╔══

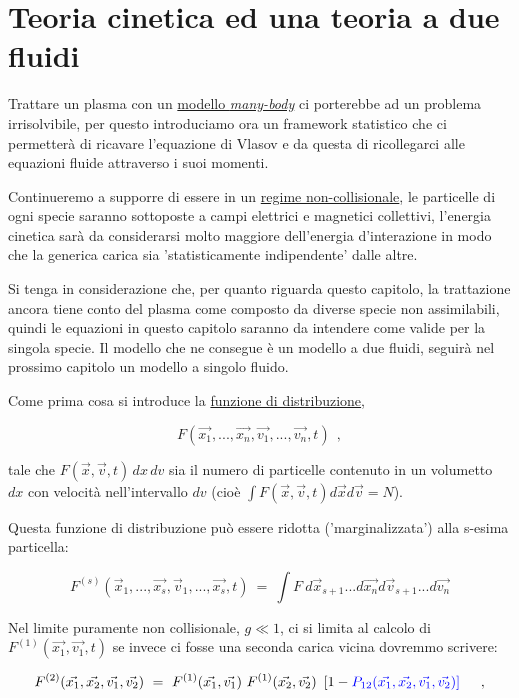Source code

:\chapter{Teoria cinetica ed una teoria a due fluidi}

Trattare un plasma con un \underline{modello \emph{many-body}} ci porterebbe ad un problema irrisolvibile, per questo introduciamo ora un framework statistico che ci permetterà di ricavare l'equazione di Vlasov e da questa di ricollegarci alle equazioni fluide attraverso i suoi momenti.

Continueremo a supporre di essere in un \underline{regime non-collisionale}, le particelle di ogni specie saranno sottoposte a campi elettrici e magnetici collettivi, l'energia cinetica sarà da considerarsi molto maggiore dell'energia d'interazione in modo che la generica carica sia 'statisticamente indipendente' dalle altre. 

Si tenga in considerazione che, per quanto riguarda questo capitolo, la trattazione ancora tiene conto del plasma come composto da diverse specie non assimilabili, quindi le equazioni in questo capitolo saranno da intendere come valide per la singola specie. Il modello che ne consegue è un modello a due fluidi, seguirà nel prossimo capitolo un modello a singolo fluido.  

Come prima cosa si introduce la \underline{funzione di distribuzione},

\[F(\vec{x_1}, ...,\vec{x_n}, \vec{v_1}, ...,\vec{v_n}, t)\ \   ,\]

tale che $F(\vec{x}, \vec{v}, t)\, dx\, dv$ sia il numero di particelle contenuto in un volumetto $dx$ con velocità nell'intervallo $dv$ (cioè $\int F(\vec x, \vec v, t) d\vec x d\vec v = N$).

Questa funzione di distribuzione può essere ridotta ('marginalizzata') alla s-esima particella: 

\[ F^{(s)}(\vec{x}_{1}, ...,\vec{x_s}, \vec{v}_{1}, ...,\vec{x_s}, t) \ =\ \int F\ d\vec{x}_{s+1} ...d\vec{x_n} d\vec{v}_{s+1} ...d\vec{v_n}\]

Nel limite puramente non collisionale, $g\ll 1$, ci si limita al calcolo di $F^{(1)}(\vec{x_1}, \vec{v_1}, t)$ se invece ci fosse una seconda carica vicina dovremmo scrivere:

\[ F^{(2)}(\vec{x_1}, \vec{x_2}, \vec{v_1}, \vec{v_2})\ =\ F^{(1)}(\vec{x_1}, \vec{v_1})\ F^{(1)}(\vec{x_2}, \vec{v_2}) \ \left[ 1-\color{blue}{P_{12}(\vec{x_1}, \vec{x_2}, \vec{v_1}, \vec{v_2})}\right]\ \ \ \ ,\]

╚══

Working from the data above, extract solely the lines from the one containing "t) \ =\ \int F\" through the one containing "Nel limite puramente", exactly as they appear, both included.

\[ F^{(s)}(\vec{x}_{1}, ...,\vec{x_s}, \vec{v}_{1}, ...,\vec{x_s}, t) \ =\ \int F\ d\vec{x}_{s+1} ...d\vec{x_n} d\vec{v}_{s+1} ...d\vec{v_n}\]

Nel limite puramente non collisionale, $g\ll 1$, ci si limita al calcolo di $F^{(1)}(\vec{x_1}, \vec{v_1}, t)$ se invece ci fosse una seconda carica vicina dovremmo scrivere:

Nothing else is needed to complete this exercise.